▶ Problem description
Copy each line that contains the string "NullProfiler", taking them from the material.

▶ Input for this task
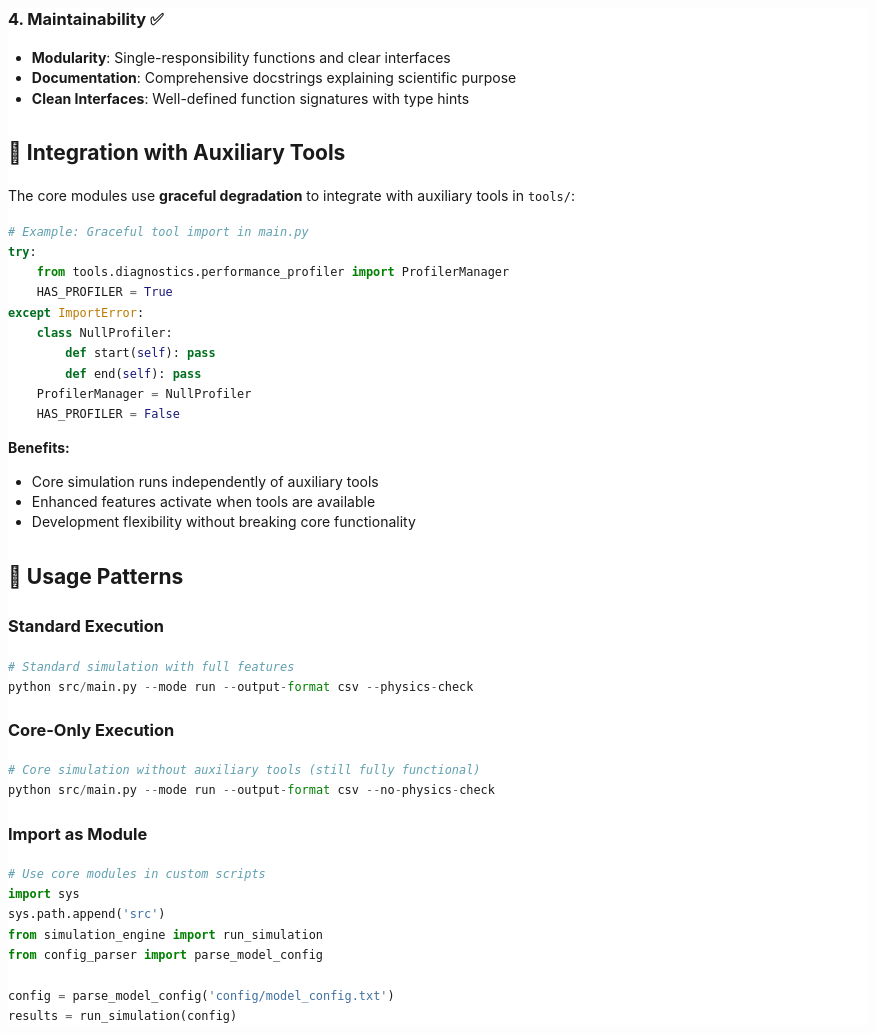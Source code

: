 ### 4. Maintainability ✅
- **Modularity**: Single-responsibility functions and clear interfaces
- **Documentation**: Comprehensive docstrings explaining scientific purpose
- **Clean Interfaces**: Well-defined function signatures with type hints

## 🔬 Integration with Auxiliary Tools

The core modules use **graceful degradation** to integrate with auxiliary tools in `tools/`:

```python
# Example: Graceful tool import in main.py
try:
    from tools.diagnostics.performance_profiler import ProfilerManager
    HAS_PROFILER = True
except ImportError:
    class NullProfiler:
        def start(self): pass
        def end(self): pass
    ProfilerManager = NullProfiler
    HAS_PROFILER = False
```

**Benefits:**
- Core simulation runs independently of auxiliary tools
- Enhanced features activate when tools are available
- Development flexibility without breaking core functionality

## 🚀 Usage Patterns

### Standard Execution
```python
# Standard simulation with full features
python src/main.py --mode run --output-format csv --physics-check
```

### Core-Only Execution  
```python
# Core simulation without auxiliary tools (still fully functional)
python src/main.py --mode run --output-format csv --no-physics-check
```

### Import as Module
```python
# Use core modules in custom scripts
import sys
sys.path.append('src')
from simulation_engine import run_simulation
from config_parser import parse_model_config

config = parse_model_config('config/model_config.txt')
results = run_simulation(config)
```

▶ Answer below
    class NullProfiler:
    ProfilerManager = NullProfiler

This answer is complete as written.